Esta es una de las muchas cuestiones que plantea el arquitecto Luis Feduchi en el prólogo de «España fea», el libro que ha escrito Andrés Rubio, periodista y editor gráfico del suplemento «El viajero» y de la sección de Cultura del diario El País durante dos décadas, un estudio de las barbaridades cometidas sobre el patrimonio español desde los años 50 hasta la actualidad. La «España fea» de Andrés Rubio.
El afeamiento de las ciudades, los pueblos y el litoral de nuestro país supone, según el autor, una catástrofe cultural sin precedentes. «Si el poder no atiende a técnicos y pensadores urbanos, todo irá a peor», opina.
Rubio denuncia a gritos, entre otras cosas, el nulo papel de los arquitectos españoles no solo para revertir sino, por lo menos, frenar la destrucción del paisaje. Porque la responsabilidad de gobernantes, administraciones, promotores, burócratas y constructores está más que clara, pero el autor se muestra atónito con la condición de «rehenes» de los arquitectos y de su «renuncia a la denuncia».
¿Dónde está el origen de esa actitud contra el paisaje y la ciudad histórica? ¿Es fruto del capitalismo rampante? ¿Del abuso de poder? ¿Sucede en todos los países?
Andrés Rubio se hace estas preguntas y las va ilustrando con casos prácticos. Lamentablemente, casi todas las respuestas optimistas son de casos de fuera de España (el caso francés del Conservatorio del Litoral, por ejemplo) aunque Menorca y su conservación del «Camí de cavalls» arroja un rayo de esperanza en lo local.
El libro entra al trapo sin miramientos en la relación cómplice entre los modos de operar de la España democrática con la franquista, donde lejos de criticar ligeramente al poder, Rubio detalla y analiza casos de forma tan pormenorizada que no dejan lugar a dudas.
Como dice Feduchi, «sorprende pensar que tanto el paisaje como la ciudad histórica estén tan acosados por nuestra propia acción habiendo conformado durante milenios nuestro propio y único hábitat«. Porque hay que aclarar que cuando Andrés Rubio llama fea a España no es un insulto, lo hace como una constatación del resultado que hay tras una acción, sostenida en el tiempo, «violenta y destructiva» sobre el territorio.
El autor pasa por temas como la querencia por la compra de vivienda, en lugar del alquiler, favorecida por las políticas de Franco; las construcciones masivas que iban a alicatar la costa española con un «tsunami urbanizador»; el fomento de la propiedad privada por encima del bien público y común; la mala arquitectura y, en definitiva, una cultura inmobiliaria insolidaria e invasiva.
Rubio también plantea el caso de la España vacía (o vaciada) como un reto que podría asemejarse al ocurrido en Francia con el Conservatorio del Litoral: convertir ese terreno en un gran laboratorio y reserva medioambiental, cuidarlo y no explotarlo con las iniciativas, como cita el autor, «de compañías eléctricas que siembran las montañas de parques eólicos en lugar de ponerlos, puesto que la tecnología lo permite, en emplazamientos menos invasivos».
«España fea» detalla cómo la arquitectura popular ha sido, poco a poco, comida por la voracidad constructora con el visto bueno, o la vista gorda, de todas las administraciones sin excepción; también habla de «la especulación disfrazada de hipócrita avance».
Para ilustrar la corrupción franquista, (de aquellos polvos, estos lodos), habla del historiador Gerald Brenan quien, ya en 1950, citaba el método del dictador de «permitir que sus hombres clave se enriquezcan mediante prácticas corruptas y luego conservar un dossier de sus manejos, como garantía de una excelente seguridad frente a posibles revueltas de las altas esferas». Franco y su familia también participaron, obviamente, de aquellos manejos.
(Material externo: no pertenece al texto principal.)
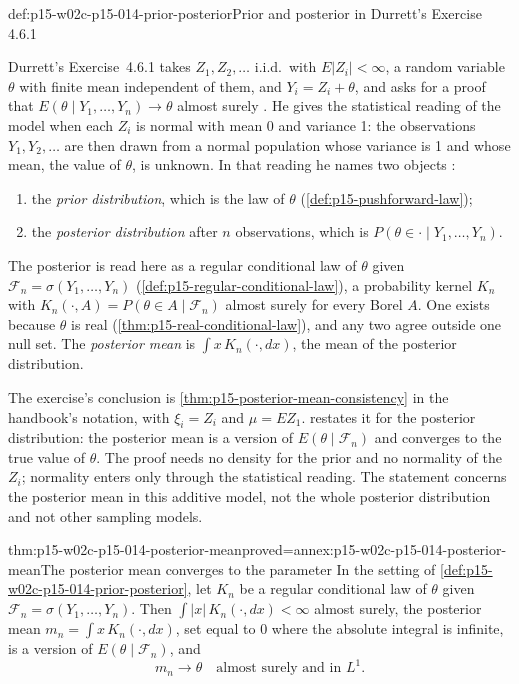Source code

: \begin{hbexample}{def:p15-w02c-p15-014-prior-posterior}{Prior and posterior in Durrett's Exercise 4.6.1}
\par\nobreak
Durrett's Exercise~4.6.1 takes \(Z_1,Z_2,\ldots\) i.i.d.\ with
\(E|Z_i|<\infty\), a random variable \(\theta\) with finite mean
independent of them, and \(Y_i=Z_i+\theta\), and asks for a proof that
\(E(\theta\mid Y_1,\ldots,Y_n)\to\theta\) almost surely
\cite[Exercise~4.6.1, p.~248]{DurrettPTEAuthor2019}. He gives the
statistical reading of the model when each \(Z_i\) is normal with mean
0 and variance 1: the observations \(Y_1,Y_2,\ldots\) are then drawn
from a normal population whose variance is 1 and whose mean, the value
of \(\theta\), is unknown. In that reading he names two objects
\cite[p.~248]{DurrettPTEAuthor2019}:
\begin{enumerate}
\item the \emph{prior distribution}, which is the law of \(\theta\)
      (\cref{def:p15-pushforward-law});
\item the \emph{posterior distribution} after \(n\) observations, which
      is \(P(\theta\in\cdot\mid Y_1,\ldots,Y_n)\).
\end{enumerate}
The posterior is read here as a regular conditional law of \(\theta\)
given \(\mathcal F_n=\sigma(Y_1,\ldots,Y_n)\)
(\cref{def:p15-regular-conditional-law}), a probability kernel
\(K_n\) with \(K_n(\cdot,A)=P(\theta\in A\mid\mathcal F_n)\) almost surely
for every Borel \(A\). One exists because \(\theta\) is real
(\cref{thm:p15-real-conditional-law}), and any two agree outside one
null set. The \emph{posterior mean} is
\(\int x\,K_n(\cdot,dx)\), the mean of the posterior distribution.

The exercise's conclusion is \cref{thm:p15-posterior-mean-consistency}
in the handbook's notation, with \(\xi_i=Z_i\) and \(\mu=EZ_1\).
 restates it for the posterior
distribution: the posterior mean is a version of
\(E(\theta\mid\mathcal F_n)\) and converges to the true value of
\(\theta\). The proof needs no density for the prior and no normality of
the \(Z_i\); normality enters only through the statistical reading. The
statement concerns the posterior mean in this additive model, not the
whole posterior distribution and not other sampling models.
\end{hbexample}

\begin{hbcorollary}{thm:p15-w02c-p15-014-posterior-mean}{proved=annex:p15-w02c-p15-014-posterior-mean}{The posterior mean converges to the parameter}
In the setting of \cref{def:p15-w02c-p15-014-prior-posterior}, let
\(K_n\) be a regular conditional law of \(\theta\) given
\(\mathcal F_n=\sigma(Y_1,\ldots,Y_n)\). Then
\(\int|x|\,K_n(\cdot,dx)<\infty\) almost surely, the posterior mean
\(m_n=\int x\,K_n(\cdot,dx)\), set equal to 0 where the absolute integral
is infinite, is a version of \(E(\theta\mid\mathcal F_n)\), and
\[
 m_n\to\theta\quad\text{almost surely and in }L^1 .
\]
\end{hbcorollary}

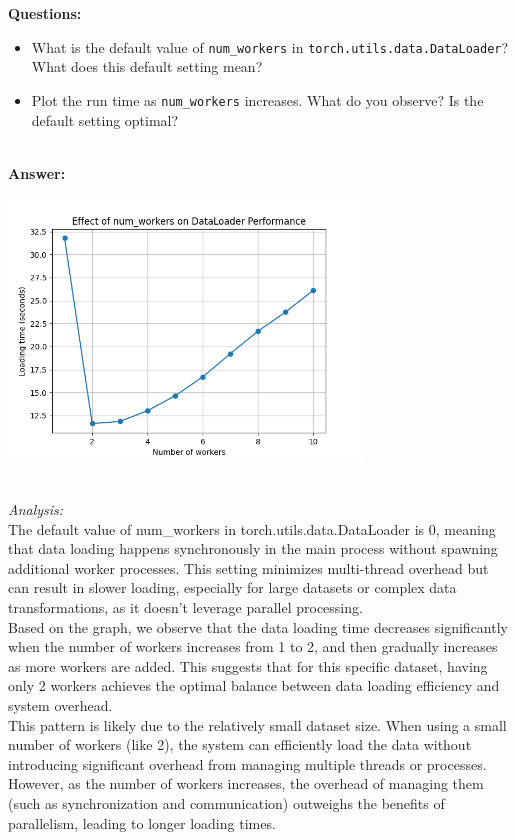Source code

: \documentclass[11pt, oneside]{article}   	%
\begin{document}
\textbf{Questions:}
\begin{itemize}
    \item What is the default value of \texttt{num\_workers} in \texttt{torch.utils.data.DataLoader}? What does this default setting mean?
    \item Plot the run time as \texttt{num\_workers} increases. What do you observe? Is the default setting optimal?
\end{itemize}
\\
\textbf{Answer:}
\begin{center}
    \includegraphics[width=0.7\textwidth]{graphs/Figure_1.png}
\end{center}
\\
\textit{Analysis: }
\\
The default value of num\_workers in torch.utils.data.DataLoader is 0, meaning that data loading happens synchronously in the main process without spawning additional worker processes. This setting minimizes multi-thread overhead but can result in slower loading, especially for large datasets or complex data transformations, as it doesn't leverage parallel processing.
\\
Based on the graph, we observe that the data loading time decreases significantly when the number of workers increases from 1 to 2, and then gradually increases as more workers are added. This suggests that for this specific dataset, having only 2 workers achieves the optimal balance between data loading efficiency and system overhead.
\\
This pattern is likely due to the relatively small dataset size. When using a small number of workers (like 2), the system can efficiently load the data without introducing significant overhead from managing multiple threads or processes. However, as the number of workers increases, the overhead of managing them (such as synchronization and communication) outweighs the benefits of parallelism, leading to longer loading times.
\end{document}

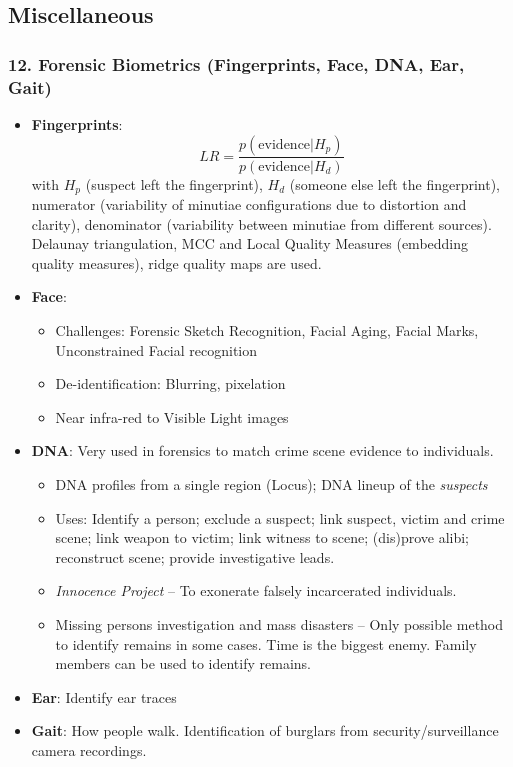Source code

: \documentclass[a4paper]{article}
\begin{document}
  \subsection*{Miscellaneous}
    
    \subsubsection*{12. Forensic Biometrics (Fingerprints, Face, DNA, Ear, Gait)}
      \begin{itemize}
        \item \textbf{Fingerprints}: $$LR = \frac{p(\text{evidence}|H_p)}{p(\text{evidence}|H_d)}$$
        with $H_p$ (suspect left the fingerprint), $H_d$ (someone else left the fingerprint), numerator (variability of minutiae configurations due to distortion and clarity), denominator (variability between minutiae from different sources). Delaunay triangulation, MCC and Local Quality Measures (embedding quality measures), ridge quality maps are used.
        \item \textbf{Face}:
        \begin{itemize}
          \item Challenges: Forensic Sketch Recognition, Facial Aging, Facial Marks, Unconstrained Facial recognition
          \item De-identification: Blurring, pixelation
          \item Near infra-red to Visible Light images
        \end{itemize}
        \item \textbf{DNA}: Very used in forensics to match crime scene evidence to individuals.
        \begin{itemize}
          \item DNA profiles from a single region (Locus); DNA lineup of the \emph{suspects}
          \item Uses: Identify a person; exclude a suspect; link suspect, victim and crime scene; link weapon to victim; link witness to scene; (dis)prove alibi; reconstruct scene; provide investigative leads.
          \item \emph{Innocence Project} -- To exonerate falsely incarcerated individuals.
          \item Missing persons investigation and mass disasters -- Only possible method to identify remains in some cases. Time is the biggest enemy. Family members can be used to identify remains.
        \end{itemize}
        \item \textbf{Ear}: Identify ear traces
        \item \textbf{Gait}: How people walk. Identification of burglars from security/surveillance camera recordings.
      \end{itemize}
      \newpage
\end{document}
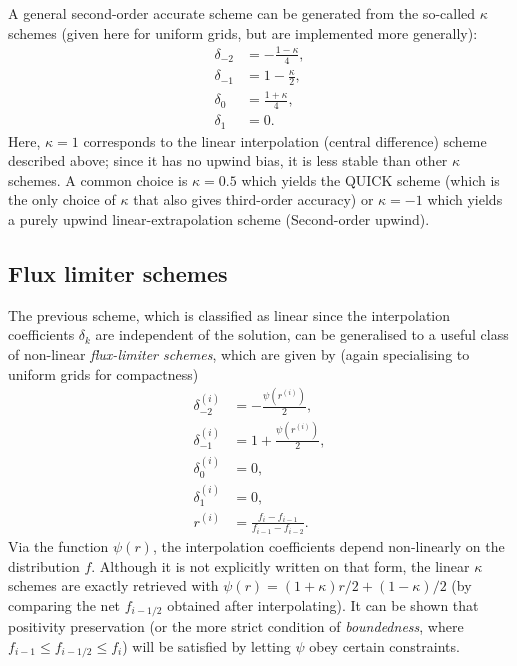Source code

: \documentclass{notes}
\begin{document}
    A general second-order accurate scheme can be generated from the so-called
    $\kappa$ schemes (given here for uniform grids, but are implemented more generally):
    \begin{align*}
    \delta_{-2} &= -\frac{1-\kappa}{4}, \nonumber \\
    \delta_{-1} &= 1 - \frac{\kappa}{2}, \nonumber \\
    \delta_0 &= \frac{1+\kappa}{4}, \nonumber \\
    \delta_1 &= 0.
    \end{align*}
    Here, $\kappa = 1$ corresponds to the linear interpolation (central difference) 
    scheme described above; since it has no upwind bias, it is less stable than other 
    $\kappa$ schemes. A common choice is $\kappa=0.5$ which yields the QUICK 
    scheme (which is the only choice of $\kappa$ that also gives third-order accuracy) 
    or $\kappa=-1$ which yields a purely upwind linear-extrapolation scheme (Second-order upwind).

    \subsection{Flux limiter schemes}
    The previous scheme, which is classified as linear since the interpolation 
    coefficients $\delta_k$ are independent of the solution, can be generalised to a 
    useful class of non-linear \emph{flux-limiter schemes}, which are given by
    (again specialising to uniform grids for compactness)
    \begin{align}
    \delta^{(i)}_{-2} &= -\frac{\psi(r^{(i)})}{2}, \nonumber \\
    \delta^{(i)}_{-1} &= 1 + \frac{\psi(r^{(i)})}{2}, \nonumber \\
    \delta^{(i)}_{0} &= 0, \nonumber \\
    \delta^{(i)}_{1} &= 0, \nonumber \\
    r^{(i)} &= \frac{f_i - f_{i-1}}{f_{i-1}-f_{i-2}}.
    \end{align}
    Via the function $\psi(r)$, the interpolation coefficients depend non-linearly on 
    the distribution $f$. Although it is not explicitly written on that form, the linear $\kappa$ schemes 
    are exactly retrieved with $\psi(r) = (1+\kappa)r/2 + (1-\kappa)/2$ (by comparing the net $f_{i-1/2}$ 
    obtained after interpolating). It can be shown that positivity preservation (or the more strict condition 
    of \emph{boundedness}, where $f_{i-1} \leq f_{i-1/2} \leq f_i$)
    will be satisfied by letting $\psi$ obey certain constraints.
    
\end{document}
El ministro José Antonio Girón, apodado «El león de Fuengirola«, fue el que encabezó, con todas las prebendas imaginables, la promoción constructora de la Costa del Sol. Ahí fue cuando comenzó a convertirse la costa de Málaga en una muralla de hormigón, según detalla el historiador.
El libro se para en todas las épocas de la democracia, con un sabor muy amargo porque las prácticas urbanísticas y medioambientales no mejoran con los años. «Parece un sinsentido, pero la democracia fue terrible», explica Rubio. La debilidad cultural socialista en esta materia, en los años ochenta, quedaría patente durante ese periodo. Felipe González, desde sus sucesivas victorias electorales y desde una teórica socialdemocracia, fomentó la especulación del suelo a manos privadas en una política donde Solchaga y Boyer fueron sus arietes. Y así, más o menos acentuado, con todos los que vinieron después.
«España fea. El caos urbano, el mayor fracaso de la democracia«, editado por Debate, apela a reformular ese proceso destructivo en una actividad sanadora. Es una llamada de atención sobre la fealdad de España como un eclipse de su belleza y como una advertencia clara de las amenazas reales que se ciernen sobre ella.
De la lectura de este libro surge la necesidad de, primero, una urgente toma de conciencia y, segundo, una estrategia que recorra todos los campos, de tipo pluridisciplinar, si queremos salvaguardar nuestro legado arquitectónico y paisajístico. O lo que quede de él.